WORK REQUIRED => Work through the entries below and show every line in which "plugins" is found.

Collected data

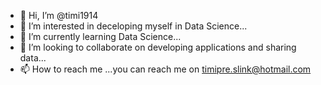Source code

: - 👋 Hi, I’m @timi1914
- 👀 I’m interested in deceloping myself in Data Science...
- 🌱 I’m currently learning Data Science...
- 💞️ I’m looking to collaborate on developing applications and sharing data...
- 📫 How to reach me ...you can reach me on timipre.slink@hotmail.com

<!---
timi1914/timi1914 is a ✨ special ✨ repository because its `README.md` (this file) appears on your GitHub profile.
You can click the Preview link to take a look at your changes.
--->
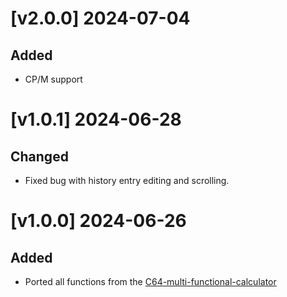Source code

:# [v2.0.0]  2024-07-04

## Added

- CP/M support


# [v1.0.1]  2024-06-28

## Changed

- Fixed bug with history entry editing and scrolling.


# [v1.0.0]  2024-06-26

## Added

- Ported all functions from the [C64-multi-functional-calculator](https://github.com/medvecky/C64-multi-functional-calculator)
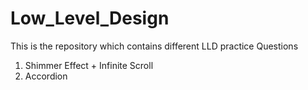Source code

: # Low_Level_Design
This is the repository which contains different LLD practice Questions

1. Shimmer Effect + Infinite Scroll
2. Accordion

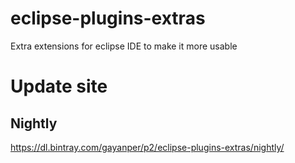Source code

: # eclipse-plugins-extras
Extra extensions for eclipse IDE to make it more usable

# Update site
## Nightly
https://dl.bintray.com/gayanper/p2/eclipse-plugins-extras/nightly/
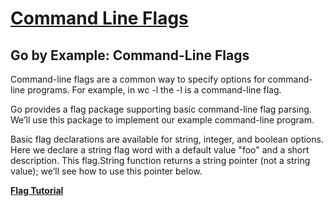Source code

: # **[Command Line Flags](https://gobyexample.com/command-line-flags)**

## Go by Example: Command-Line Flags

Command-line flags are a common way to specify options for command-line programs. For example, in wc -l the -l is a command-line flag.

Go provides a flag package supporting basic command-line flag parsing. We’ll use this package to implement our example command-line program.

Basic flag declarations are available for string, integer, and boolean options. Here we declare a string flag word with a default value "foo" and a short description. This flag.String function returns a string pointer (not a string value); we’ll see how to use this pointer below.

**[Flag Tutorial](../../../volumes/go/tutorials/flags/command-line-flags/flags.md)**
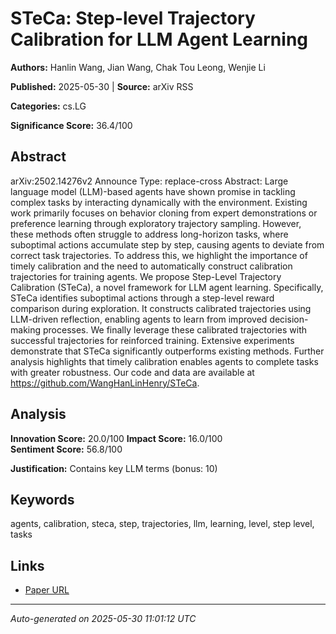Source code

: # STeCa: Step-level Trajectory Calibration for LLM Agent Learning

**Authors:** Hanlin Wang, Jian Wang, Chak Tou Leong, Wenjie Li

**Published:** 2025-05-30 | **Source:** arXiv RSS

**Categories:** cs.LG

**Significance Score:** 36.4/100

## Abstract

arXiv:2502.14276v2 Announce Type: replace-cross 
Abstract: Large language model (LLM)-based agents have shown promise in tackling complex tasks by interacting dynamically with the environment. Existing work primarily focuses on behavior cloning from expert demonstrations or preference learning through exploratory trajectory sampling. However, these methods often struggle to address long-horizon tasks, where suboptimal actions accumulate step by step, causing agents to deviate from correct task trajectories. To address this, we highlight the importance of timely calibration and the need to automatically construct calibration trajectories for training agents. We propose Step-Level Trajectory Calibration (STeCa), a novel framework for LLM agent learning. Specifically, STeCa identifies suboptimal actions through a step-level reward comparison during exploration. It constructs calibrated trajectories using LLM-driven reflection, enabling agents to learn from improved decision-making processes. We finally leverage these calibrated trajectories with successful trajectories for reinforced training. Extensive experiments demonstrate that STeCa significantly outperforms existing methods. Further analysis highlights that timely calibration enables agents to complete tasks with greater robustness. Our code and data are available at https://github.com/WangHanLinHenry/STeCa.

## Analysis

**Innovation Score:** 20.0/100
**Impact Score:** 16.0/100  
**Sentiment Score:** 56.8/100

**Justification:** Contains key LLM terms (bonus: 10)

## Keywords

agents, calibration, steca, step, trajectories, llm, learning, level, step level, tasks

## Links

- [Paper URL](https://arxiv.org/abs/2502.14276)

---
*Auto-generated on 2025-05-30 11:01:12 UTC*

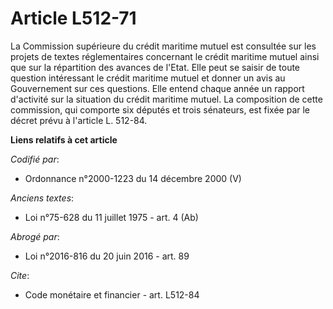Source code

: # Article L512-71

La Commission supérieure du crédit maritime mutuel est consultée sur les projets de textes réglementaires concernant le
crédit maritime mutuel ainsi que sur la répartition des avances de l'Etat. Elle peut se saisir de toute question intéressant
le crédit maritime mutuel et donner un avis au Gouvernement sur ces questions. Elle entend chaque année un rapport d'activité
sur la situation du crédit maritime mutuel. La composition de cette commission, qui comporte six députés et trois sénateurs,
est fixée par le décret prévu à l'article L. 512-84.

**Liens relatifs à cet article**

_Codifié par_:

  - Ordonnance n°2000-1223 du 14 décembre 2000 (V)

_Anciens textes_:

  - Loi n°75-628 du 11 juillet 1975 - art. 4 (Ab)

_Abrogé par_:

  - Loi n°2016-816 du 20 juin 2016 - art. 89

_Cite_:

  - Code monétaire et financier - art. L512-84

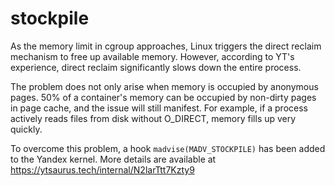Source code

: # stockpile

As the memory limit in cgroup approaches, Linux triggers the direct reclaim mechanism to free up available memory. However, according to YT's experience, direct reclaim significantly slows down the entire process.

The problem does not only arise when memory is occupied by anonymous pages. 50% of a container's memory can be occupied by non-dirty pages in page cache, and the issue will still manifest. For example, if a process actively reads files from disk without O_DIRECT, memory fills up very quickly.

To overcome this problem, a hook `madvise(MADV_STOCKPILE)` has been added to the Yandex kernel. More details are available at https://ytsaurus.tech/internal/N2larTtt7Kzty9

SOLUTION TO THIS PROBLEM =>
: # eclipse-plugins-extras
https://dl.bintray.com/gayanper/p2/eclipse-plugins-extras/nightly/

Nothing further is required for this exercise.